> **WORK TO COMPLETE**
Text only, exactly as given: reproduce the entries below without their pictures.

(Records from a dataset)
-- -- --
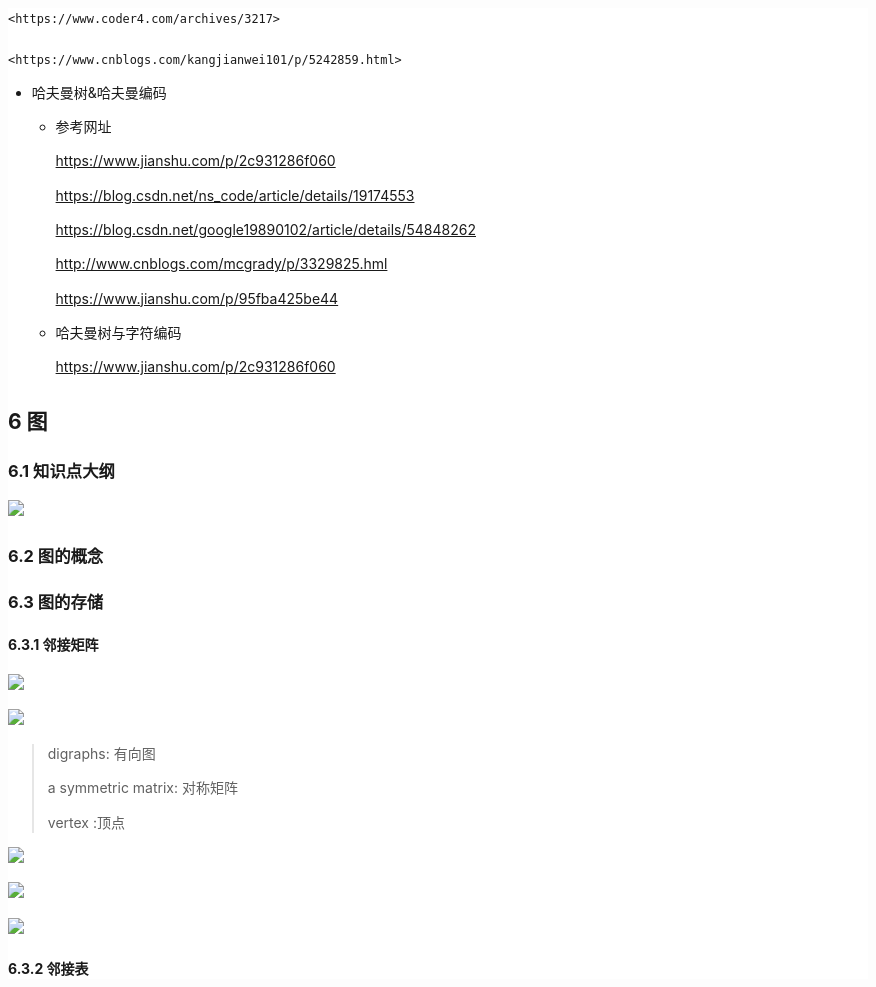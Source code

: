     <https://www.coder4.com/archives/3217>

    <https://www.cnblogs.com/kangjianwei101/p/5242859.html>

- 哈夫曼树&哈夫曼编码

  - 参考网址

    <https://www.jianshu.com/p/2c931286f060>

    <https://blog.csdn.net/ns_code/article/details/19174553>

    <https://blog.csdn.net/google19890102/article/details/54848262>

    <http://www.cnblogs.com/mcgrady/p/3329825.hml>

    <https://www.jianshu.com/p/95fba425be44>

  - 哈夫曼树与字符编码

    <https://www.jianshu.com/p/2c931286f060>

## 6 图

### 6.1 知识点大纲

![](https://ws1.sinaimg.cn/large/e93305edgy1fwtxmbghcvj20cx0a9mxn.jpg)



### 6.2 图的概念

### 6.3 图的存储

#### 6.3.1 邻接矩阵

![](https://ws1.sinaimg.cn/large/e93305edgy1fwtxqtt5kmj20fe08j3yr.jpg)

![](https://ws1.sinaimg.cn/large/e93305edgy1fwtxrjb9j9j20i60demxp.jpg)

> digraphs: 有向图
>
> a symmetric matrix: 对称矩阵
>
> vertex :顶点

![](https://ws1.sinaimg.cn/large/e93305edgy1fwtxtw6r8ij20hw0c4dgc.jpg)

![](https://ws1.sinaimg.cn/large/e93305edgy1fwtxuf6t44j20i0077jrj.jpg)

![](https://ws1.sinaimg.cn/large/e93305edgy1fwtxupktf5j20gm09u74o.jpg)



#### 6.3.2 邻接表

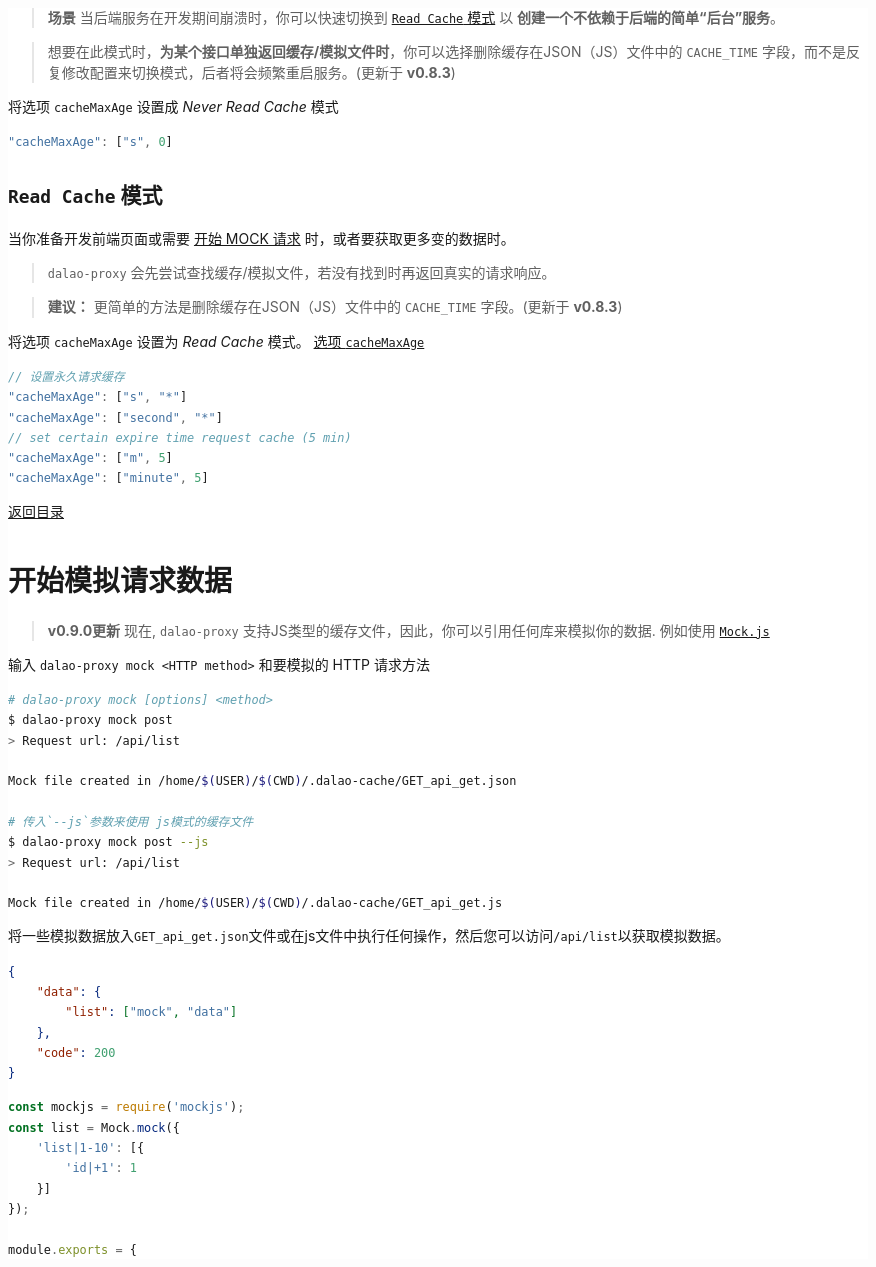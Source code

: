 > **场景** 当后端服务在开发期间崩溃时，你可以快速切换到 [`Read Cache` 模式](#Read-Cache-模式) 以 **创建一个不依赖于后端的简单“后台”服务**。

> 想要在此模式时，**为某个接口单独返回缓存/模拟文件时**，你可以选择删除缓存在JSON（JS）文件中的 `CACHE_TIME` 字段，而不是反复修改配置来切换模式，后者将会频繁重启服务。(更新于 **v0.8.3**)

将选项 `cacheMaxAge` 设置成 *Never Read Cache* 模式
```js
"cacheMaxAge": ["s", 0]
```

## `Read Cache` 模式
当你准备开发前端页面或需要 [开始 MOCK 请求](#开始-MOCK-请求) 时，或者要获取更多变的数据时。

> `dalao-proxy` 会先尝试查找缓存/模拟文件，若没有找到时再返回真实的请求响应。

> **建议：** 更简单的方法是删除缓存在JSON（JS）文件中的 `CACHE_TIME` 字段。(更新于 **v0.8.3**)

将选项 `cacheMaxAge` 设置为 *Read Cache* 模式。 [选项 `cacheMaxAge`](#Option-cacheMaxAge)


```js
// 设置永久请求缓存
"cacheMaxAge": ["s", "*"]
"cacheMaxAge": ["second", "*"]
// set certain expire time request cache (5 min)
"cacheMaxAge": ["m", 5]
"cacheMaxAge": ["minute", 5]
```

[返回目录](#目录)

# 开始模拟请求数据
> **v0.9.0更新** 现在, `dalao-proxy` 支持JS类型的缓存文件，因此，你可以引用任何库来模拟你的数据. 例如使用 [`Mock.js`](https://github.com/nuysoft/Mock/wiki/Getting-Started)

输入 `dalao-proxy mock <HTTP method>` 和要模拟的 HTTP 请求方法
```bash
# dalao-proxy mock [options] <method>
$ dalao-proxy mock post
> Request url: /api/list

Mock file created in /home/$(USER)/$(CWD)/.dalao-cache/GET_api_get.json

# 传入`--js`参数来使用 js模式的缓存文件
$ dalao-proxy mock post --js
> Request url: /api/list

Mock file created in /home/$(USER)/$(CWD)/.dalao-cache/GET_api_get.js
```

将一些模拟数据放入`GET_api_get.json`文件或在js文件中执行任何操作，然后您可以访问`/api/list`以获取模拟数据。
```json
{
    "data": {
        "list": ["mock", "data"]
    },
    "code": 200
}
```
```js
const mockjs = require('mockjs');
const list = Mock.mock({
    'list|1-10': [{
        'id|+1': 1
    }]
});

module.exports = {
```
-- -- --
> **RESULT FOR THIS TASK**
Source code

:     <https://www.coder4.com/archives/3217>

    <https://www.cnblogs.com/kangjianwei101/p/5242859.html>

- 哈夫曼树&哈夫曼编码

  - 参考网址

    <https://www.jianshu.com/p/2c931286f060>

    <https://blog.csdn.net/ns_code/article/details/19174553>

    <https://blog.csdn.net/google19890102/article/details/54848262>

    <http://www.cnblogs.com/mcgrady/p/3329825.hml>

    <https://www.jianshu.com/p/95fba425be44>

  - 哈夫曼树与字符编码

    <https://www.jianshu.com/p/2c931286f060>

## 6 图

### 6.1 知识点大纲

![](https://ws1.sinaimg.cn/large/e93305edgy1fwtxmbghcvj20cx0a9mxn.jpg)



### 6.2 图的概念

### 6.3 图的存储

#### 6.3.1 邻接矩阵

![](https://ws1.sinaimg.cn/large/e93305edgy1fwtxqtt5kmj20fe08j3yr.jpg)

![](https://ws1.sinaimg.cn/large/e93305edgy1fwtxrjb9j9j20i60demxp.jpg)

> digraphs: 有向图
>
> a symmetric matrix: 对称矩阵
>
> vertex :顶点

![](https://ws1.sinaimg.cn/large/e93305edgy1fwtxtw6r8ij20hw0c4dgc.jpg)

![](https://ws1.sinaimg.cn/large/e93305edgy1fwtxuf6t44j20i0077jrj.jpg)

![](https://ws1.sinaimg.cn/large/e93305edgy1fwtxupktf5j20gm09u74o.jpg)



#### 6.3.2 邻接表

Source code

: > **场景** 当后端服务在开发期间崩溃时，你可以快速切换到 [`Read Cache` 模式](#Read-Cache-模式) 以 **创建一个不依赖于后端的简单“后台”服务**。

> 想要在此模式时，**为某个接口单独返回缓存/模拟文件时**，你可以选择删除缓存在JSON（JS）文件中的 `CACHE_TIME` 字段，而不是反复修改配置来切换模式，后者将会频繁重启服务。(更新于 **v0.8.3**)

将选项 `cacheMaxAge` 设置成 *Never Read Cache* 模式
```js
"cacheMaxAge": ["s", 0]
```

## `Read Cache` 模式
当你准备开发前端页面或需要 [开始 MOCK 请求](#开始-MOCK-请求) 时，或者要获取更多变的数据时。

> `dalao-proxy` 会先尝试查找缓存/模拟文件，若没有找到时再返回真实的请求响应。

> **建议：** 更简单的方法是删除缓存在JSON（JS）文件中的 `CACHE_TIME` 字段。(更新于 **v0.8.3**)

将选项 `cacheMaxAge` 设置为 *Read Cache* 模式。 [选项 `cacheMaxAge`](#Option-cacheMaxAge)


```js
// 设置永久请求缓存
"cacheMaxAge": ["s", "*"]
"cacheMaxAge": ["second", "*"]
// set certain expire time request cache (5 min)
"cacheMaxAge": ["m", 5]
"cacheMaxAge": ["minute", 5]
```

[返回目录](#目录)

# 开始模拟请求数据
> **v0.9.0更新** 现在, `dalao-proxy` 支持JS类型的缓存文件，因此，你可以引用任何库来模拟你的数据. 例如使用 [`Mock.js`](https://github.com/nuysoft/Mock/wiki/Getting-Started)

输入 `dalao-proxy mock <HTTP method>` 和要模拟的 HTTP 请求方法
```bash
# dalao-proxy mock [options] <method>
$ dalao-proxy mock post
> Request url: /api/list

Mock file created in /home/$(USER)/$(CWD)/.dalao-cache/GET_api_get.json

# 传入`--js`参数来使用 js模式的缓存文件
$ dalao-proxy mock post --js
> Request url: /api/list

Mock file created in /home/$(USER)/$(CWD)/.dalao-cache/GET_api_get.js
```

将一些模拟数据放入`GET_api_get.json`文件或在js文件中执行任何操作，然后您可以访问`/api/list`以获取模拟数据。
```json
{
    "data": {
        "list": ["mock", "data"]
    },
    "code": 200
}
```
```js
const mockjs = require('mockjs');
const list = Mock.mock({
    'list|1-10': [{
        'id|+1': 1
    }]
});

module.exports = {
```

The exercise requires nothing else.